Puis, à mi-chemin de la chanson, la batterie entre et un synthé trouble et flou remplace la mélodie de la guitare note pour note : voici un groupe qui se détruit et se recrée en quelques secondes, le tout dans une seule chanson. Simultanément, le trio manipule la voix de Gibbons pour donner l’impression qu’elle tient une note pendant une minute entière. C’est absolument époustouflant, et l’essence de ce que Portishead s’efforce de faire sur La troisième– si tout à fait beau que l’autre mot unique, constamment se réinventer groupe britannique dont le nom se termine par « head » a l’a couvert officieusement. (Thom Yorke l’a également chanté avec Gibbons sur scène.)
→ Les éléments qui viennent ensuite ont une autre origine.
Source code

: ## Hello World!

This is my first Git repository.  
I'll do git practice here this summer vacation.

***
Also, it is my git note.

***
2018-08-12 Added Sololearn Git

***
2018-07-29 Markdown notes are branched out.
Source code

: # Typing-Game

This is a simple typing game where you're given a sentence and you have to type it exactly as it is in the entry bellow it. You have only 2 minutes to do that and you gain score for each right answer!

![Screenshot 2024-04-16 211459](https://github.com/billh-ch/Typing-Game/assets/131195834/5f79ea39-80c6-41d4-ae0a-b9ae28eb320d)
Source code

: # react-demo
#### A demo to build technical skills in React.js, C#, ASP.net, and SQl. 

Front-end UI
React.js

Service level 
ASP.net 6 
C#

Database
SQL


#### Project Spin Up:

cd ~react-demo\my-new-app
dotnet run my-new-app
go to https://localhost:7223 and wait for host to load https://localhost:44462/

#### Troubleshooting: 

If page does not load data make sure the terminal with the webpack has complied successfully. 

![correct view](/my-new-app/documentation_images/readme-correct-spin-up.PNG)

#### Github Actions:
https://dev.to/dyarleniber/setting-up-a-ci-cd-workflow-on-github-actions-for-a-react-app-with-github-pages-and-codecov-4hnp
Ce n’est pas non plus tout à fait quelque chose sur lequel vous pouvez chanter. Oui ici est une fraction du public de Portishead qui leur demande cela : dans des images du groupe Ensemble de Glastonbury 2013toute la foule se joint aux chœurs des Factice les classiques « Glory Box » et « Sour Times », parfois plus fort que le notoirement timide Gibbons ne les chante. Ailleurs, l’ensemble suggère La troisième aurait pu être un disque propulsif, si Portishead l’avait voulu : l’interprétation en direct de « Magic Doors » donne l’impression qu’elle passe en un temps et demi. Les pianos du chœur sonnent toujours comme s’ils remplissaient une sorte de vide accablé de chagrin, et le premier coup de poing de Gibbons « Je ne peux pas nier ce que je suis devenu / Je suis juste émotionnellement défait » tremble avec juste autant de névrose.

Portishead a semblé intéressé à explorer la relation entre le tempo et l’humeur dans les années qui ont suivi La troisième. Leur single « Chase the Tear » de 2009 sonne comme prêt pour le dancefloor La troisième-Alors que les synthés tremblants et troubles du morceau et les cymbales sifflantes tournent en rond les uns autour des autres, le trio trouve une mobilité absente sur son dernier disque. Mais le groupe n’a pas encore réussi à faire quoi que ce soit sur cette allumeuse : sur ses seules années 2010 release, une reprise de 2016 de « SOS » d’ABBA, le redoutable cliquetis de La troisième et la brume qui a défini Portishead dans les années 90 est introuvable. Mais alors que « SOS » a suscité l’enthousiasme de nombreuses personnes pour un retour, le groupe lui-même ne le sera peut-être jamais : Barrow fait allusion à travailler sur un nouvel album en 2015, mais rien ne s’est concrétisé. C’est compréhensible : détruire et reconstruire constamment un groupe semble complètement épuisant. En attendant, La troisième a guidé de nombreux musiciens vers leur propre renaissance.